Flanked by Nassau's top law enforcers, the family of a county cop murdered in 1975 by a prowling burglar made a public plea Friday morning to keep the man who shot their father locked up.
The killer, John MacKenzie, is up for parole next week after serving nearly 35 years of a 25-years-to-life prison sentence in the death of 35-year-old Patrolman Matthew Giglio during the burglary in West Hempstead.
Five times over the past decade, parole board members have rejected MacKenzie's bids for freedom.
At a rally held Friday at the Mineola headquarters of the rank-and-file officers' union, Giglio's children, now adults, made an emotional appeal, urging that the three-member parole panel not release MacKenzie.
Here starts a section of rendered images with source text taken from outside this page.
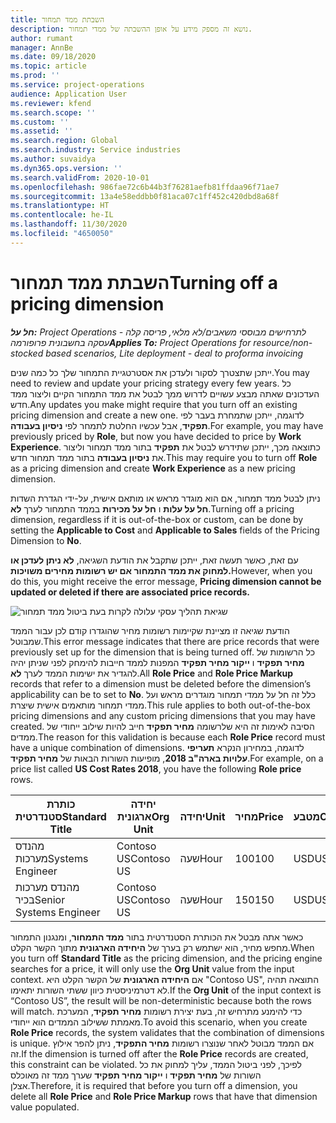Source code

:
 ```yaml
---
title: השבתת ממד תמחור
description: נושא זה מספק מידע על אופן ההשבתה של ממדי תמחור.
author: rumant
manager: AnnBe
ms.date: 09/18/2020
ms.topic: article
ms.prod: ''
ms.service: project-operations
audience: Application User
ms.reviewer: kfend
ms.search.scope: ''
ms.custom: ''
ms.assetid: ''
ms.search.region: Global
ms.search.industry: Service industries
ms.author: suvaidya
ms.dyn365.ops.version: ''
ms.search.validFrom: 2020-10-01
ms.openlocfilehash: 986fae72c6b44b3f76281aefb81ffdaa96f71ae7
ms.sourcegitcommit: 13a4e58eddbb0f81aca07c1ff452c420dbd8a68f
ms.translationtype: HT
ms.contentlocale: he-IL
ms.lasthandoff: 11/30/2020
ms.locfileid: "4650050"
---
```

# <a name="turning-off-a-pricing-dimension"></a><span data-ttu-id="a5749-103">השבתת ממד תמחור</span><span class="sxs-lookup"><span data-stu-id="a5749-103">Turning off a pricing dimension</span></span>

<span data-ttu-id="a5749-104">_**חל על:** Project Operations לתרחישים מבוססי משאבים/לא מלאי, פריסה קלה - עסקה בחשבונית פרופורמה_</span><span class="sxs-lookup"><span data-stu-id="a5749-104">_**Applies To:** Project Operations for resource/non-stocked based scenarios, Lite deployment - deal to proforma invoicing_</span></span>

<span data-ttu-id="a5749-105">ייתכן שתצטרך לסקור ולעדכן את אסטרטגיית התמחור שלך כל כמה שנים.</span><span class="sxs-lookup"><span data-stu-id="a5749-105">You may need to review and update your pricing strategy every few years.</span></span> <span data-ttu-id="a5749-106">כל העדכונים שאתה מבצע עשויים לדרוש ממך לבטל את ממד התמחור הקיים וליצור ממד חדש.</span><span class="sxs-lookup"><span data-stu-id="a5749-106">Any updates you make might require that you turn off an existing pricing dimension and create a new one.</span></span> <span data-ttu-id="a5749-107">לדוגמה, ייתכן שתמחרת בעבר לפי **תפקיד**, אבל עכשיו החלטת לתמחר לפי **ניסיון בעבודה**.</span><span class="sxs-lookup"><span data-stu-id="a5749-107">For example, you may have previously priced by **Role**, but now you have decided to price by **Work Experience**.</span></span> <span data-ttu-id="a5749-108">כתוצאה מכך, ייתכן שתידרש לבטל את **תפקיד** בתור ממד תמחור וליצור את **ניסיון בעבודה** בתור ממד תמחור חדש.</span><span class="sxs-lookup"><span data-stu-id="a5749-108">This may require you to turn off **Role** as a pricing dimension and create **Work Experience** as a new pricing dimension.</span></span> 

<span data-ttu-id="a5749-109">ניתן לבטל ממד תמחור, אם הוא מוגדר מראש או מותאם אישית, על-ידי הגדרת השדות **חל על עלות** ו **חל על מכירות** בממד התמחור לערך **לא**.</span><span class="sxs-lookup"><span data-stu-id="a5749-109">Turning off a pricing dimension, regardless if it is out-of-the-box or custom, can be done by setting the **Applicable to Cost** and **Applicable to Sales** fields of the Pricing Dimension to **No**.</span></span>

<span data-ttu-id="a5749-110">עם זאת, כאשר תעשה זאת, ייתכן שתקבל את הודעת השגיאה, **לא ניתן לעדכן או למחוק את ממד התמחור אם יש רשומות מחירים משויכות.**</span><span class="sxs-lookup"><span data-stu-id="a5749-110">However, when you do this, you might receive the error message, **Pricing dimension cannot be updated or deleted if there are associated price records.**</span></span>

![שגיאת תהליך עסקי עלולה לקרות בעת ביטול ממד תמחור](media/Business-Process-Error.png)

<span data-ttu-id="a5749-112">הודעת שגיאה זו מציינת שקיימות רשומות מחיר שהוגדרו קודם לכן עבור הממד שמבוטל.</span><span class="sxs-lookup"><span data-stu-id="a5749-112">This error message indicates that there are price records that were previously set up for the dimension that is being turned off.</span></span> <span data-ttu-id="a5749-113">כל הרשומות של **מחיר תפקיד** ו **ייקור מחיר תפקיד** המפנות לממד חייבות להימחק לפני שניתן יהיה להגדיר את ישימות הממד לערך **לא**.</span><span class="sxs-lookup"><span data-stu-id="a5749-113">All **Role Price** and **Role Price Markup** records that refer to a dimension must be deleted before the dimension’s applicability can be to set to **No**.</span></span> <span data-ttu-id="a5749-114">כלל זה חל על ממדי תמחור מוגדרים מראש ועל ממדי תמחור מותאמים אישית שיצרת.</span><span class="sxs-lookup"><span data-stu-id="a5749-114">This rule applies to both out-of-the-box pricing dimensions and any custom pricing dimensions that you may have created.</span></span> <span data-ttu-id="a5749-115">הסיבה לאימות זה היא שלרשומה **מחיר תפקיד** חייב להיות שילוב ייחודי של ממדים.</span><span class="sxs-lookup"><span data-stu-id="a5749-115">The reason for this validation is because each **Role Price** record must have a unique combination of dimensions.</span></span> <span data-ttu-id="a5749-116">לדוגמה, במחירון הנקרא **תעריפי עלויות בארה"ב 2018**, מופיעות השורות הבאות של **מחיר תפקיד**.</span><span class="sxs-lookup"><span data-stu-id="a5749-116">For example, on a price list called **US Cost Rates 2018**, you have the following **Role price** rows.</span></span> 

| <span data-ttu-id="a5749-117">כותרת סטנדרטית</span><span class="sxs-lookup"><span data-stu-id="a5749-117">Standard Title</span></span>         | <span data-ttu-id="a5749-118">יחידה ארגונית</span><span class="sxs-lookup"><span data-stu-id="a5749-118">Org Unit</span></span>    |<span data-ttu-id="a5749-119">יחידה</span><span class="sxs-lookup"><span data-stu-id="a5749-119">Unit</span></span>   |<span data-ttu-id="a5749-120">מחיר</span><span class="sxs-lookup"><span data-stu-id="a5749-120">Price</span></span>  |<span data-ttu-id="a5749-121">מטבע</span><span class="sxs-lookup"><span data-stu-id="a5749-121">Currency</span></span>  |
| -----------------------|-------------|-------|-------|----------|
| <span data-ttu-id="a5749-122">מהנדס מערכות</span><span class="sxs-lookup"><span data-stu-id="a5749-122">Systems Engineer</span></span>|<span data-ttu-id="a5749-123">Contoso US</span><span class="sxs-lookup"><span data-stu-id="a5749-123">Contoso US</span></span>|<span data-ttu-id="a5749-124">שעה</span><span class="sxs-lookup"><span data-stu-id="a5749-124">Hour</span></span>| <span data-ttu-id="a5749-125">100</span><span class="sxs-lookup"><span data-stu-id="a5749-125">100</span></span>|<span data-ttu-id="a5749-126">USD</span><span class="sxs-lookup"><span data-stu-id="a5749-126">USD</span></span>|
| <span data-ttu-id="a5749-127">מהנדס מערכות בכיר</span><span class="sxs-lookup"><span data-stu-id="a5749-127">Senior Systems Engineer</span></span>|<span data-ttu-id="a5749-128">Contoso US</span><span class="sxs-lookup"><span data-stu-id="a5749-128">Contoso US</span></span>|<span data-ttu-id="a5749-129">שעה</span><span class="sxs-lookup"><span data-stu-id="a5749-129">Hour</span></span>| <span data-ttu-id="a5749-130">150</span><span class="sxs-lookup"><span data-stu-id="a5749-130">150</span></span>| <span data-ttu-id="a5749-131">USD</span><span class="sxs-lookup"><span data-stu-id="a5749-131">USD</span></span>|


<span data-ttu-id="a5749-132">כאשר אתה מבטל את הכותרת הסטנדרטית בתור **ממד התמחור**, ומנגנון התמחור מחפש מחיר, הוא ישתמש רק בערך של **היחידה הארגונית** מתוך הקשר הקלט.</span><span class="sxs-lookup"><span data-stu-id="a5749-132">When you turn off **Standard Title** as the pricing dimension, and the pricing engine searches for a price, it will only use the **Org Unit** value from the input context.</span></span> <span data-ttu-id="a5749-133">אם **היחידה הארגונית** של הקשר הקלט היא "Contoso US", התוצאה תהיה לא דטרמיניסטית כיוון ששתי השורות יתאימו.</span><span class="sxs-lookup"><span data-stu-id="a5749-133">If the **Org Unit** of the input context is “Contoso US”, the result will be non-deterministic because both the rows will match.</span></span> <span data-ttu-id="a5749-134">כדי להימנע מתרחיש זה, בעת יצירת רשומות **מחיר תפקיד**, המערכת מאמתת ששילוב הממדים הוא ייחודי.</span><span class="sxs-lookup"><span data-stu-id="a5749-134">To avoid this scenario, when you create **Role Price** records, the system validates that the combination of dimensions is unique.</span></span> <span data-ttu-id="a5749-135">אם הממד מבוטל לאחר שנוצרו רשומות **מחיר התפקיד**, ניתן להפר אילוץ זה.</span><span class="sxs-lookup"><span data-stu-id="a5749-135">If the dimension is turned off after the **Role Price** records are created, this constraint can be violated.</span></span> <span data-ttu-id="a5749-136">לפיכך, לפני ביטול הממד, עליך למחוק את כל השורות של **מחיר תפקיד** ו **ייקור מחיר תפקיד** שערך ממד זה מאוכלס אצלן.</span><span class="sxs-lookup"><span data-stu-id="a5749-136">Therefore, it is required that before you turn off a dimension, you delete all **Role Price** and **Role Price Markup** rows that have that dimension value populated.</span></span>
MacKenzie, 63, is serving his sentence at the Woodbourne Correctional Facility in upstate Sullivan County, where the panel plans to hold a hearing in MacKenzie's case on Tuesday or Wednesday.
For his part, MacKenzie says he is the ideal candidate under the law to be released: he's done good deeds in prison, earned college degrees and kept a disciplinary record even prison officials acknowledge is spotless.
Like other of the state's most serious felons, MacKenzie has sued the state, arguing that officials are ignoring the law on parole by constructively denying release to felons like him.
The union president, James Carver, said that Giglio lost his life, and asks why MacKenzie should live free.
The police union and the Giglio family have rallied every other year since 2000, when MacKenzie first became eligible for parole.
The burglary that ended in Giglio's death happened in October 1975, when MacKenzie and an accomplice had broken into a West Hempstead boutique. Giglio, also an ambulance driver, confronted MacKenzie and the ex-con opened fire. Giglio died later that year.
Said Giglio's daughter, Doreen Velardi, referring to the parole process: "It's a scar that never heals, especially every two years when we have to go through this."
In a jailhouse interview in 2008 with Newsday, MacKenzie said he never gets his hopes up that he'll be released - and he empathizes with the Giglio family.
"If it was my father or my family member, I'd probably feel exactly the same way, and I don't fault them," he said.